Ob nun die FIFA die bedeutendste Entwicklungsagentur ist, darüber lässt sich streiten. Tatsache ist, dass sie in Sachen Entwicklung ernst zu nehmen ist. Neben den beträchtlichen Mitteln, die in die weltweite Fußballförderung fließen, hat sich die FIFA darauf festgelegt, mindestens 0,7 Prozent ihrer Gesamteinnahmen für „Entwicklungsprogramme durch Fußball“ zu verwenden. Damit folgt sie den Vorgaben der Internationalen Konferenz über Entwicklungsfinanzierung von 2002 in Monterrey.

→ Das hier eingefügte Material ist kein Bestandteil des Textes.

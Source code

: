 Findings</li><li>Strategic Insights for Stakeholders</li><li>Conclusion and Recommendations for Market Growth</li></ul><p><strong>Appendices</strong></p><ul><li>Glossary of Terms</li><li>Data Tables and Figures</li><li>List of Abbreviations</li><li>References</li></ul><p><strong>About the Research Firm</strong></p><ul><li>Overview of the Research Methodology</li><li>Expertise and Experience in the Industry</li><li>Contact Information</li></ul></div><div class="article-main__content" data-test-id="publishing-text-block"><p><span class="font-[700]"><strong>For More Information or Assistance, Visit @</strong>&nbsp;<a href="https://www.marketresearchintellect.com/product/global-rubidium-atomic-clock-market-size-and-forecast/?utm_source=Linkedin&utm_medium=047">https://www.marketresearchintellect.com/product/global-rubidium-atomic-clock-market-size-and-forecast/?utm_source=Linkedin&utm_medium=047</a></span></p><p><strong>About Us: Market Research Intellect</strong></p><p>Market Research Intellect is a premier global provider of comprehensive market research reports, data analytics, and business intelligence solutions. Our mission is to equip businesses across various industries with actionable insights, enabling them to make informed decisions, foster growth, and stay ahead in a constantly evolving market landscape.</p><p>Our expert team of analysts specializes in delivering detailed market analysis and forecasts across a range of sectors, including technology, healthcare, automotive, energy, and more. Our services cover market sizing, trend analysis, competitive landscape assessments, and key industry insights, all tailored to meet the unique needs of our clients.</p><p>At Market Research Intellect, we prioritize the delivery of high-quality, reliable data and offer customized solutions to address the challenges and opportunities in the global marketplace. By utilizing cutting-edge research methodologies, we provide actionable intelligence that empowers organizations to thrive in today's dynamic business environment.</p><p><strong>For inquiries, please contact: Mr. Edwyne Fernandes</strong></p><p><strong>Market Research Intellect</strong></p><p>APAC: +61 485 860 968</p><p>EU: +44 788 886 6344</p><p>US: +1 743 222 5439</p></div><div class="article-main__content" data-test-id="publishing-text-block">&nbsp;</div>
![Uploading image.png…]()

Und sie wird nicht müde zu betonen, dass diesen Wert nur sehr wenige Industrieländer erreichen.
Unter dem Motto „Football for Hope“ finanziert die FIFA eine große Bandbreite von Projekten. Sie reicht von Konfliktprävention in Ruanda, Sierra Leone und Palästina über die Integration von Behinderten in Afghanistan, Marokko oder Tansania bis zur Unterstützung von Flüchtlingen aus Darfur. Ein weiterer Schwerpunkt sind HIV/Aids-Aufklärungsprogramme in Afrika und die globale Kampagne „Go Girls“ für das Grundrecht auf Bildung für Mädchen.
Im Bereich Antidiskriminierung ist die FIFA dieses Jahr eine Allianz mit dem in Wien gegründeten Netzwerk Fußball gegen Rassismus in Europa (FARE – „Football Against Racism in Europe“) eingegangen. FARE findet sich damit in einem Kreis angesehener Organisationen wieder, darunter das Kinderhilfswerk UNICEF, die WHO oder SOS-Kinderdorf International. Der vom Vorarlberger Hermann Gmeiner ins Leben gerufenen Organisation ist die offizielle karitative Kampagne der Fußball-Weltmeisterschaft 2006 gewidmet: Das Geld für sechs neue Kinderdörfer soll beschafft werden. Bei der Strahlkraft des globalen Mega-Events sollte dies ein Kinderspiel sein.
Kurt Wachter ist seit 1997 am Wiener Institut für Entwicklungsfragen und Zusammenarbeit (vidc) Koordinator der Kampagne FairPlay. Viele Farben. Ein Spiel. Während der Fußball-WM ist er für das FARE Netzwerk in Deutschland unterwegs.